They show for the first time all of Goya's intaglio plates

Madrid. Francisco de Goya was nourished by the ideas of the Enlightenment so that a critical sense, far from the dreamlike reality that was breathed in the court palaces and the houses of the great landowners who could afford to commission a portrait. At that time, when he was already close to 40 years old and began to have hearing problems that would lead to his deafness years later, he discovered in the engravings a space of freedom to laugh at power or to lament the unreasonable nature of violence and war. .

For the first time, the Royal Academy of Fine Arts of San Fernando in Madrid exhibits the 213 copper intaglio plates, from which the impressions of the engravings were made.

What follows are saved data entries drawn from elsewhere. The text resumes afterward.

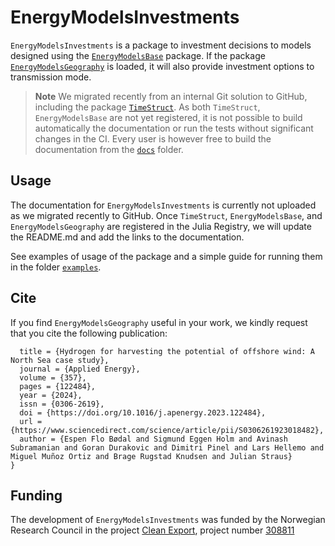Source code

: # EnergyModelsInvestments

`EnergyModelsInvestments` is a package to investment decisions to models designed using the [`EnergyModelsBase`](https://github.com/EnergyModelsX/EnergyModelsBase.jl) package.
If the package [`EnergyModelsGeography`](https://github.com/EnergyModelsX/EnergyModelsGeography.jl) is loaded, it will also provide investment options to transmission mode.

> **Note**
> We migrated recently from an internal Git solution to GitHub, including the package [`TimeStruct`](https://github.com/sintefore/TimeStruct.jl). As both `TimeStruct`, `EnergyModelsBase` are not yet registered, it is not possible to build automatically the documentation or run the tests without significant changes in the CI. Every user is however free to build the documentation from the [`docs`](docs) folder.

## Usage

The documentation for `EnergyModelsInvestments` is currently not uploaded as we migrated recently to GitHub.
Once `TimeStruct`, `EnergyModelsBase`, and `EnergyModelsGeography` are registered in the Julia Registry, we will update the README.md  and add the links to the documentation.

See examples of usage of the package and a simple guide for running them in the folder [`examples`](examples).

## Cite

If you find `EnergyModelsGeography` useful in your work, we kindly request that you cite the following publication:

```@article{boedal_2024,
  title = {Hydrogen for harvesting the potential of offshore wind: A North Sea case study},
  journal = {Applied Energy},
  volume = {357},
  pages = {122484},
  year = {2024},
  issn = {0306-2619},
  doi = {https://doi.org/10.1016/j.apenergy.2023.122484},
  url = {https://www.sciencedirect.com/science/article/pii/S0306261923018482},
  author = {Espen Flo Bødal and Sigmund Eggen Holm and Avinash Subramanian and Goran Durakovic and Dimitri Pinel and Lars Hellemo and Miguel Muñoz Ortiz and Brage Rugstad Knudsen and Julian Straus}
}
```

## Funding

The development of `EnergyModelsInvestments` was funded by the Norwegian Research Council in the project [Clean Export](https://www.sintef.no/en/projects/2020/cleanexport/), project number [308811](https://prosjektbanken.forskningsradet.no/project/FORISS/308811)
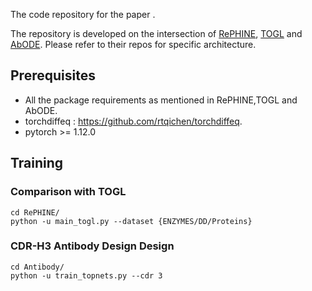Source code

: The code repository for the paper .

The repository is developed on the intersection of [RePHINE](https://github.com/Aalto-QuML/RePHINE), [TOGL](https://github.com/BorgwardtLab/TOGL) and [AbODE](https://github.com/yogeshverma1998/AbODE). Please refer to their repos for specific architecture.


## Prerequisites

- All the package requirements as mentioned in RePHINE,TOGL and AbODE.
- torchdiffeq : https://github.com/rtqichen/torchdiffeq.
- pytorch >= 1.12.0


## Training






### Comparison with TOGL

```
cd RePHINE/
python -u main_togl.py --dataset {ENZYMES/DD/Proteins}
```



### CDR-H3 Antibody Design Design

```
cd Antibody/
python -u train_topnets.py --cdr 3
```
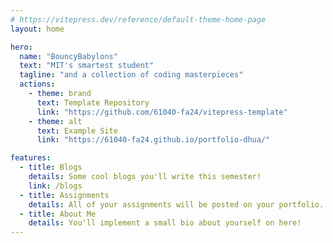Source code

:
 ```yaml
---
# https://vitepress.dev/reference/default-theme-home-page
layout: home

hero:
  name: "BouncyBabylons"
  text: "MIT's smartest student"
  tagline: "and a collection of coding masterpieces"
  actions:
    - theme: brand
      text: Template Repository
      link: "https://github.com/61040-fa24/vitepress-template"
    - theme: alt
      text: Example Site
      link: "https://61040-fa24.github.io/portfolio-dhua/"

features:
  - title: Blogs
    details: Some cool blogs you'll write this semester!
    link: /blogs
  - title: Assignments
    details: All of your assignments will be posted on your portfolio.
  - title: About Me
    details: You'll implement a small bio about yourself on here!
---
```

The sample Goya: The awakening of consciousness brings together the restored intaglio plates, in which the relief on the copper support can be clearly seen, since a few years ago the Royal Academy of Fine Arts decided that no more series of engravings were going to be printed. Goya. From there, a thorough restoration began, which included the cleaning of the plates, which are now on display and contain all the series by the Spanish artist: Whims, Disasters, Disparates y Bullfighting.

Spaces for expression in freedom

Goya, who was born in 1746 and died in 1828, began his career as an artist in the traditional way: he trained as a painter at the Academy and, as was common at the time, he dedicated himself mainly to making court portraits or specific paintings, almost all of them. them on request. But the ideas of the Enlightenment burst into Europe and he, intellectually curious and restless, learned about them first hand and they made him change his perception of reality, especially the profound injustice that the system and society in which he lived represented. , hence he sought spaces for free expression, such as engravings, many of them financed from his own pocket.

The curator of the exhibition and member of the Royal Academy of San Fernando, Víctor Nieto, explained during the presentation that this It is not just another Goya exhibition; It is different because of its content, what it means and because you see a Goya anguished by the world around him. In Goya’s painting the reflection of feeling appears for the first time. And that is modernity.

The exhibition shows the series The dream of the reason produces monstersin which Goya portrays himself asleep while various nocturnal animals stalk him, numerous engravings with donkeys, which represent ignorance, or the crude images of the Spanish war of independence against the French (1808-1814).

The exhibition brings together 28 paintings, six drawings, more than 300 prints and all the copper sheets. The intaglio matrices, when freed from the steel and chrome bath that covered them, can be seen as they were created by the artist himself, revealing nuances that were previously hidden.

The works he painted when he came to court reveal a style in tune with the artistic orientations prevailing at his time, and in his period of maturity is when Francisco de Goya reflects a critical attitude towards the reality that surrounds him and the dominant artistic norms. in the paintexplains Nieto.

The exhibition is divided into four thematic axes in which the political, sociological and even ideological changes and transformations of society and of Goya himself are recorded. For Nieto, it is proven that in his work, especially the freest one, his critical rationalism in the face of events that revolt him, such as social differences, the abuse of power of the rich and noble, war and the social norms imposed by the prevailing morality.

The exhibition, including all the intaglio plates, can be seen until June 23.